2.6 Classification performance evaluation

To make a robust estimation, the models were validated using 10 runs of a 10-fold cross-validation [61]. The same seed was used in all classifiers, i.e., all classifiers used the same 10 sub-samples in each run. Performance was mainly evaluated based on accuracy, although F-measure, Precision and Recall were also analyzed.

Statistical significance of the differences in performance was also assessed. First, Fiedman’s Aligned Ranks test [62] was used to test the median equivalence hypothesis. Subsequently, after rejecting the null hypothesis, statistical significances were assessed based on Bayesian statistical tests. The Bayesian approach is based on the subjective interpretation of probability, which considers probability as a degree of belief with respect to uncertainty. We performed the correlated Bayesian test proposed by Corani and Benavoli [63].

2.6.1 Bayesian correlated t-test

The test takes into account that cross-validation on a single database has correlations between training sets, based on the following generative model of the data:

$$\begin{aligned} x_{nx1} = 1_{nx1}\mu + v_{nx1}, \end{aligned}$$
(2)

where \(x_{nx1}\) is the vector of accuracy differences, \(1_{nx1}\) is a vector of ones, \(\mu\) is the parameter of interest and \(v \sim MVN(0,\sum _{nxn})\) is a multivariate normal noise with zero mean and covariance matrix \(\sum _{nxn}\) [64].

The posterior distribution can be used to evaluate the probability of one of the algorithms being better than the other or the two algorithms being “practically equivalent”. To do this, we defined that two classifiers were practically equivalent if their mean difference of selected metric was less than a certain value (1% in our case), creating a region of practical equivalence (rope) [65] with the interval [\(-0.01\), 0.01]. Once the rope was defined, the probabilities could be calculated from the posterior:

  • P(left): the integral of the posterior in the interval (\(-\infty\), \(-0.01\)), namely the posterior probability that the mean difference in accuracies is practically negative.

  • P(rope): the integral of the posterior in the interval [\(-0.01\), 0.01], namely the posterior probability that the two classifiers are practically equivalent.

  • P(right): the integral of the posterior in the interval (0.01, \(\infty\)), namely the posterior probability that the mean difference of the accuracies is practically positive.

3 Results

Since one of our goals was to assess the benefits of including additional data to Biocruces database, we designed the experimental work in a progressive way. Firstly, we trained the classification algorithms using exclusively the Biocruces data. Then, as a sanity check of the PPMI database, we replicated the experiment using just the PPMI data. And, finally, we tested whether the combination of Biocruces and PPMI data could be used to improve the results obtained with just the Biocruces database. The following 3 sections describe each of these steps, while Sect. 3.4 is devoted to further analyse comprehensible models aiming to find a set of simple rules that effectively distinguish PD patients from control subjects.

3.1 PD classification in Biocruces database

Table 2 List of feature per test (FPT) and feature per item (FPI) classes from Biocruces database and the latter after applying Correlated Feature Selection (FPT+CFS and FPI+CFS, respectively)
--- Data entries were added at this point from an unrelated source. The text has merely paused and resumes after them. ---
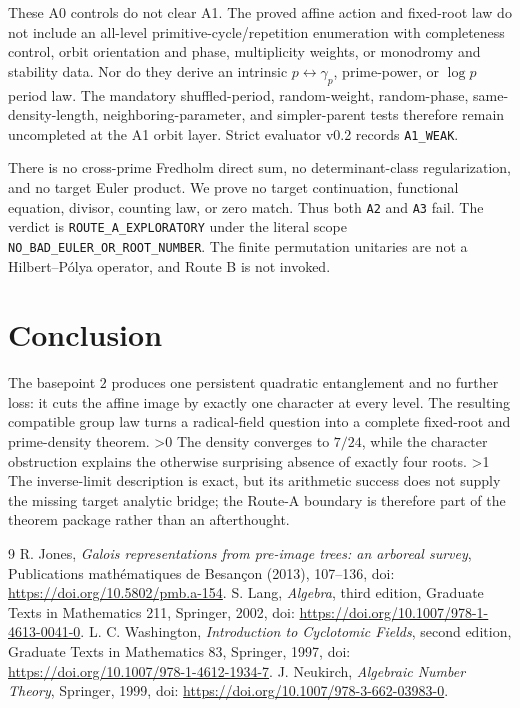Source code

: \documentclass[10pt]{article}
\newcommand{\Scope}{\texttt{NO\_BAD\_EULER\_OR\_ROOT\_NUMBER}}
\begin{document}
These A0 controls do not clear A1.  The proved affine action and fixed-root
law do not include an all-level primitive-cycle/repetition enumeration with
completeness control, orbit orientation and phase, multiplicity weights, or
monodromy and stability data.  Nor do they derive an intrinsic
$p\leftrightarrow\gamma_p$, prime-power, or $\log p$ period law.  The
mandatory shuffled-period, random-weight, random-phase, same-density-length,
neighboring-parameter, and simpler-parent tests therefore remain uncompleted
at the A1 orbit layer.  Strict evaluator v0.2 records \texttt{A1\_WEAK}.

There is no cross-prime Fredholm direct sum, no determinant-class
regularization, and no target Euler product.  We prove no target
continuation, functional equation, divisor, counting law, or zero match.
Thus both \texttt{A2} and \texttt{A3} fail.  The verdict is
\texttt{ROUTE\_A\_EXPLORATORY} under the literal scope \Scope.
The finite permutation unitaries are not a Hilbert--P\'olya operator, and
Route B is not invoked.

\begin{center}
\end{center}
\fi

\section{Conclusion}
The basepoint $2$ produces one persistent quadratic entanglement and no
further loss: it cuts the affine image by exactly one character at every
level.  The resulting compatible group law turns a radical-field question
into a complete fixed-root and prime-density theorem.
\ifnum\CRevisionRound>0
The density converges to $7/24$, while the character obstruction explains
the otherwise surprising absence of exactly four roots.
\fi
\ifnum\CRevisionRound>1
The inverse-limit description is exact, but its arithmetic success does
not supply the missing target analytic bridge; the Route-A boundary is
therefore part of the theorem package rather than an afterthought.
\fi

\begin{thebibliography}{9}\small
{} R. Jones,
\emph{Galois representations from pre-image trees: an arboreal survey},
Publications math\'ematiques de Besan\c{c}on (2013), 107--136,
doi: \url{https://doi.org/10.5802/pmb.a-154}.
 S. Lang, \emph{Algebra}, third edition, Graduate Texts in
Mathematics 211, Springer, 2002,
doi: \url{https://doi.org/10.1007/978-1-4613-0041-0}.
 L. C. Washington,
\emph{Introduction to Cyclotomic Fields}, second edition, Graduate Texts
in Mathematics 83, Springer, 1997,
doi: \url{https://doi.org/10.1007/978-1-4612-1934-7}.
 J. Neukirch, \emph{Algebraic Number Theory}, Springer,
1999, doi: \url{https://doi.org/10.1007/978-3-662-03983-0}.
\end{thebibliography}
\end{document}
The first step in the experiment was to apply the CFS feature selection method to the data, resulting in a selection of just 19 features in the FPI version (80% reduction) and 6 in the FPT version (54% reduction), as can be seen in Table 2. The high reduction in the FPI version confirms the expected high correlation among questions in the same questionnaire. The application of the feature selection process duplicated the available database versions, so we applied the 9 supervised machine learning algorithms described in Sect. 2.5 to four versions of the Biocruces database (FPT, FPT+CFS, FPI and FPI+CFS).

Fig. 1
figure 1

Results (accuracy) of supervised machine learning algorithms applied to Biocruces database on correctly discriminating PD patients from healthy controls. Abbreviations: AdaBoost = Adaptive Boosting, Bagging = Bootstrap aggregating, DT = Decision Tree, KNN = K-Nearest Neighbor, MLP = Multi-Layer Perceptron, NB = Naive Bayes, RF = Random Forest, RIPPER = Repeated Incremental Pruning to Produce Error Reduction, SVM = Support Vector Machine

The accuracies of the 9 classification strategies are represented in Fig. 1. The figure shows that most of the algorithms obtained an accuracy greater than 80% to correctly discriminate PD patients from controls, at least for one of the database versions, which proves that many learning strategies achieve quite good detection rates even for small databases. Remarkably, SVM and MLP obtained an accuracy of 86.3% and 84.7%, respectively, although the database version for which the best result was observed did not coincide. A similar trend was detected with the F-Score metric, although the performance of the explanatory models—DT and RIPPER—was a bit lower.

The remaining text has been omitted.